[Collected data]
- - - - -

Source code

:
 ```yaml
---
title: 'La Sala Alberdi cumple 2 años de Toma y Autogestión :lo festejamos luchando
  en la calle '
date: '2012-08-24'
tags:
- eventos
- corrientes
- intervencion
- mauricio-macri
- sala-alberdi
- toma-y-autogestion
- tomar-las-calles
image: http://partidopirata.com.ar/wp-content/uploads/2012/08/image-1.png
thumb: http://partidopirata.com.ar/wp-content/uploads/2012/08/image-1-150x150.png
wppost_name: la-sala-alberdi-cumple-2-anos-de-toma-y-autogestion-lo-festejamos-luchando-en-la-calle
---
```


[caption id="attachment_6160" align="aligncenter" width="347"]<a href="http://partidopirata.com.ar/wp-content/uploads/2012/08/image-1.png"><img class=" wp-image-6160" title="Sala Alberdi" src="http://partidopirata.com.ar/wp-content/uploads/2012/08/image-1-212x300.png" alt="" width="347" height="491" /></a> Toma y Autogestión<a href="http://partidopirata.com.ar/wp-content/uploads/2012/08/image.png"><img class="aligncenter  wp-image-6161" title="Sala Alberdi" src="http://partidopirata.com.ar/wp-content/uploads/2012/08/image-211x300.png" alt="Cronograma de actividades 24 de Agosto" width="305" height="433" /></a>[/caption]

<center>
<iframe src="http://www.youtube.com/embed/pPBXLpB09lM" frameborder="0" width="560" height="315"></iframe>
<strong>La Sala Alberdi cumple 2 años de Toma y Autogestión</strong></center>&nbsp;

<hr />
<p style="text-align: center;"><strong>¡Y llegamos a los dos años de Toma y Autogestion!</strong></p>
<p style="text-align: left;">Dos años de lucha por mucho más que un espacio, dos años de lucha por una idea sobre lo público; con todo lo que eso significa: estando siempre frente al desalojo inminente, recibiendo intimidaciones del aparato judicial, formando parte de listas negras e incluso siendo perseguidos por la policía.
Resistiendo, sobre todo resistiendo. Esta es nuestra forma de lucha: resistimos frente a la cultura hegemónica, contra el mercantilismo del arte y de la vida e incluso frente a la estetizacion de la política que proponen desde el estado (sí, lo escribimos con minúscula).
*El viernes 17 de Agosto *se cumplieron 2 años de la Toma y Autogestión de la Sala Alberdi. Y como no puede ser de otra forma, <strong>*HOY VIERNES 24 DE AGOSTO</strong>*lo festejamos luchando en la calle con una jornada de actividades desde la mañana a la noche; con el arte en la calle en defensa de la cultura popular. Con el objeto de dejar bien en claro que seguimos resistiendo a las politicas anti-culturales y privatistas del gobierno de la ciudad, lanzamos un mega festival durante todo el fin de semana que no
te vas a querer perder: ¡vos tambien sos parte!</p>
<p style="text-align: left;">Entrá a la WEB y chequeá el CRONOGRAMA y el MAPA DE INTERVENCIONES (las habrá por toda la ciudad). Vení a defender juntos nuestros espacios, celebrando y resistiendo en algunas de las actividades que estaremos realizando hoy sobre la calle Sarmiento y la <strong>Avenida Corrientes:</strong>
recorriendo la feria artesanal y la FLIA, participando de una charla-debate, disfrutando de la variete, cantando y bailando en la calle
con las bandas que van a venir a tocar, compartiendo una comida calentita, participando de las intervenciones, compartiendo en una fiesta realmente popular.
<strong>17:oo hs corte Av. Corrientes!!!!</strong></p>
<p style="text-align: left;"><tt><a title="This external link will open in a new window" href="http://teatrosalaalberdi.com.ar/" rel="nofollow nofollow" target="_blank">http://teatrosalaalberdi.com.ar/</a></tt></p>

- - - - -

How to complete this task>
How many of the lines above contain the string "href"? Give the count alone.

Answer for this exercise>
2